Hal itu dilakukan untuk memastikan peristiwa kebakaran hingga ledakan yang menyebabkan adanya korban tidak lagi terjadi.
“Kami ke depan harus melakukan evaluasi dan sidak harusnya kepada SPBE yang ada di Kota Bekasi seperti apa dan minimal jangan dekat dengan lingkungan padat penduduk untuk tidak terjadi atau meminimalisir hal-hal tidak diinginkan seperti saat ini,” kata dia.
2. Kronologi kejadian

Sebelumnya, Plt Kadisdamkarmat Kota Bekasi, Heryanto menyampaikan, peristiwa tersebut berawal dari adanya kebocoran gas di lingkungan SPBE. Informasi itu ia dapat dari pernyataan salah satu warga yang berada di sekitar lokasi.
Dia menduga, api berasal dari korsleting listrik di sekitar SPBE hingga mengakibatkan ledakan.

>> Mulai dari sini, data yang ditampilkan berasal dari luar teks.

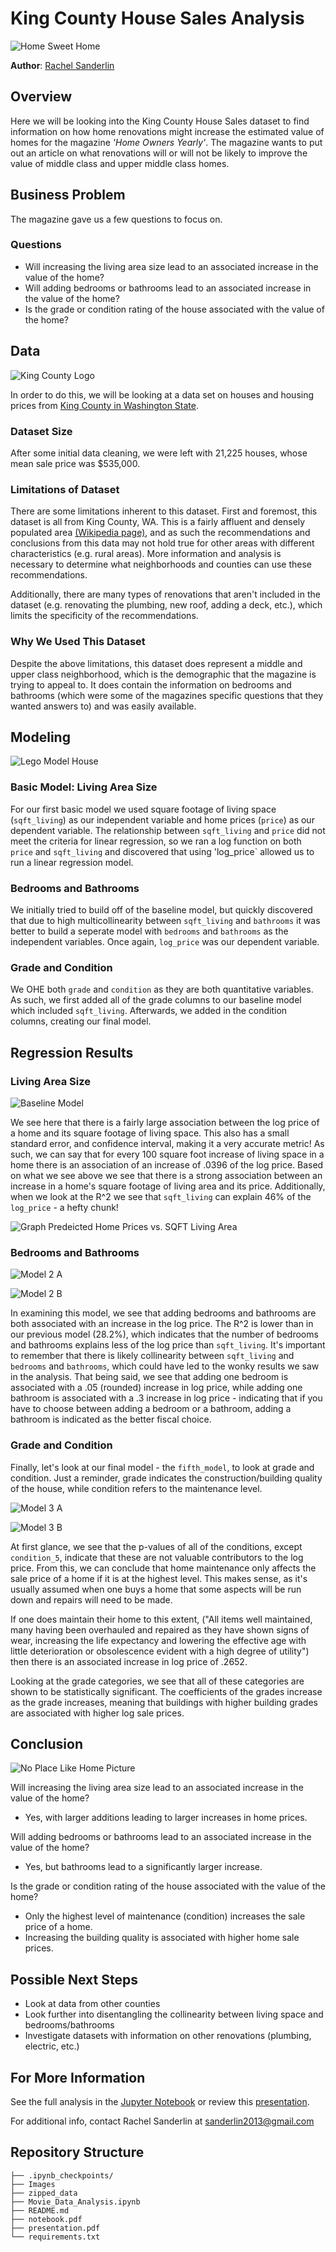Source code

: # King County House Sales Analysis 
![Home Sweet Home](Images/home_sweet_home.png)

**Author**: [Rachel Sanderlin](mailto:sanderlin2013@gmail.com)

## Overview
Here we will be looking into the King County House Sales dataset to find information on how home renovations might increase the estimated value of homes for the magazine *'Home Owners Yearly'*. The magazine wants to put out an article on what renovations will or will not be likely to improve the value of middle class and upper middle class homes.


## Business Problem
The magazine gave us a few questions to focus on.
### Questions
- Will increasing the living area size lead to an associated increase in the value of the home?
- Will adding bedrooms or bathrooms lead to an associated increase in the value of the home?
- Is the grade or condition rating of the house associated with the value of the home?

## Data 
![King County Logo](Images/King_County_logo.png)

In order to do this, we will be looking at a data set on houses and housing prices from [King County in Washington State](https://en.wikipedia.org/wiki/King_County,_Washington).

### Dataset Size
After some initial data cleaning, we were left with 21,225 houses, whose mean sale price  was $535,000.

### Limitations of Dataset

There are some limitations inherent to this dataset. First and foremost, this dataset is all from King County, WA. This is a fairly affluent and densely populated area [(Wikipedia page)](https://en.wikipedia.org/wiki/King_County,_Washington), and as such the recommendations and conclusions from this data may not hold true for other areas with different characteristics (e.g. rural areas). More information and analysis is necessary to determine what neighborhoods and counties can use these recommendations. 

Additionally, there are many types of renovations that aren't included in the dataset (e.g. renovating the plumbing, new roof, adding a deck, etc.), which limits the specificity of the recommendations. 

### Why We Used This Dataset
Despite the above limitations, this dataset does represent a middle and upper class neighborhood, which is the demographic that the magazine is trying to appeal to. It does contain the information on bedrooms and bathrooms (which were some of the magazines specific questions that they wanted answers to) and was easily available. 

## Modeling
![Lego Model House](Images/lego_home.png)

### Basic Model: Living Area Size
For our first basic model we used square footage of living space (`sqft_living`) as our independent variable and home prices (`price`) as our dependent variable. The relationship between `sqft_living` and `price` did not meet the criteria for linear regression, so we ran a log function on both `price` and `sqft_living` and discovered that using 'log_price` allowed us to run a linear regression model. 

### Bedrooms and Bathrooms
We initially tried to build off of the baseline model, but quickly discovered that due to high multicollinearity between `sqft_living` and `bathrooms` it was better to build a seperate model with `bedrooms` and `bathrooms` as the independent variables. Once again, `log_price` was our dependent variable.

### Grade and Condition
We OHE both `grade` and `condition` as they are both quantitative variables. As such, we first added all of the grade columns to our baseline model which included `sqft_living`. Afterwards, we added in the condition columns, creating our final model.

## Regression Results

### Living Area Size

![Baseline Model](Images/base_model_log100.png)

We see here that there is a fairly large association between the log price of a home and its square footage of living space. This also has a small standard error, and confidence interval, making it a very accurate metric! As such, we can say that for every 100 square foot increase of living space in a home there is an association of an increase of .0396 of the log price. Based on what we see above we see that there is a strong association between an increase in a home's square footage of living area and its price. Additionally, when we look at the R^2 we see that `sqft_living` can explain 46% of the `log_price` - a hefty chunk!

![Graph Predeicted Home Prices vs. SQFT Living Area](Images/graph_homeprice_100sqft_living.png)

### Bedrooms and Bathrooms
![Model 2 A](Images/second_model_A.png)

![Model 2 B](Images/second_model_B.png)

In examining this model, we see that adding bedrooms and bathrooms are both associated with an increase in the log price. The R^2 is lower than in our previous model (28.2%), which indicates that the number of bedrooms and bathrooms explains less of the log price than `sqft_living`. It's important to remember that there is likely collinearity between `sqft_living` and `bedrooms` and `bathrooms`, which could have led to the wonky results we saw in the analysis. That being said, we see that adding one bedroom is associated with a .05 (rounded) increase in log price, while adding one bathroom is associated with a .3 increase in log price - indicating that if you have to choose between adding a bedroom or a bathroom, adding a bathroom is indicated as the better fiscal choice. 

### Grade and Condition
Finally, let's look at our final model - the `fifth_model`, to look at grade and condition. Just a reminder, grade indicates the construction/building quality of the house, while condition refers to the maintenance level. 

![Model 3 A](Images/third_model_A.png)

![Model 3 B](Images/third_model_B.png)

At first glance, we see that the p-values of all of the conditions, except `condition_5`, indicate that these are not valuable contributors to the log price. From this, we can conclude that home maintenance only affects the sale price of a home if it is at the highest level. This makes sense, as it's usually assumed when one buys a home that some aspects will be run down and repairs will need to be made.

If one does maintain their home to this extent, ("All items well maintained, many having been overhauled and repaired as they have shown signs of wear, increasing the life expectancy and lowering the effective age with little deterioration or obsolescence evident with a high degree of utility") then there is an associated increase in log price of .2652.

Looking at the grade categories, we see that all of these categories are shown to be statistically significant. The coefficients of the grades increase as the grade increases, meaning that buildings with higher building grades are associated with higher log sale prices. 

## Conclusion
![No Place Like Home Picture](Images/no_place.png)

Will increasing the living area size lead to an associated increase in the value of the home?
- Yes, with larger additions leading to larger increases in home prices. 

Will adding bedrooms or bathrooms lead to an associated increase in the value of the home?
- Yes, but bathrooms lead to a significantly larger increase.

Is the grade or condition rating of the house associated with the value of the home?
- Only the highest level of maintenance (condition) increases the sale price of a home.
- Increasing the building quality is associated with higher home sale prices.

## Possible Next Steps
- Look at data from other counties
- Look further into disentangling 
the collinearity between living space and 
bedrooms/bathrooms
- Investigate datasets with information 
on other renovations (plumbing, electric, etc.)

## For More Information
See the full analysis in the [Jupyter Notebook](https://github.com/sanderlin2013/King-County-House-Sales/blob/main/Kings%20County%20House%20Sales%20Analysis%20.ipynb) or review this [presentation](https://github.com/sanderlin2013/King-County-House-Sales/blob/main/Kings%20County%20House%20Sales%20Analysis%20.ipynb).

For additional info, contact Rachel Sanderlin at [sanderlin2013@gmail.com](mailto:sanderlin2013@gmail.com)

## Repository Structure

```
├── .ipynb_checkpoints/
├── Images
├── zipped_data
├── Movie_Data_Analysis.ipynb
├── README.md
├── notebook.pdf
├── presentation.pdf
└── requirements.txt
```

"Karena warga bilang ada bau gas. Jadi pemicunya adalah salah satunya arus
pendek yang menyebabkan ledakan gas. Itu berdasarkan informasi," jelas dia, Kamis (2/4/2026) sini hari.
Akibat ledakan dan kebakaran tersebut, lanjut Heryanto, SPBE mengalami kerusakan berat dan hampir rusak total.
3. Permintaan maaf Pertamina

Sebelumnya, Area Manager Communication, Relations & CSR Pertamina Regional JBB, Susanto August Satria menyampaikan, SPBE yang meledak merupakan milik swasta sekaligus mitra dari Pertamina Patra Niaga.
"(Kami) Mohon maaf atas insiden yang terjadi pada malam ini. Fokus kami memang adalah tadi pada, penanganan untuk insiden dan juga memastikan bahwa tidak ada dampak yang meluas," katanya kepada jurnalis, Kamis (2/4/2026) dini hari.
Susanto juga memastikan, seluruh korban luka-luka akibat peristiwa ledakan tersebut akan sepenuhnya dibiayai oleh Pertamina.
"Yang pasti kepada warga yang terdampak, korban yang terdampak maksudnya, kita akan lakukan bahwa penanganan medisnya yang terbaik," ujar dia.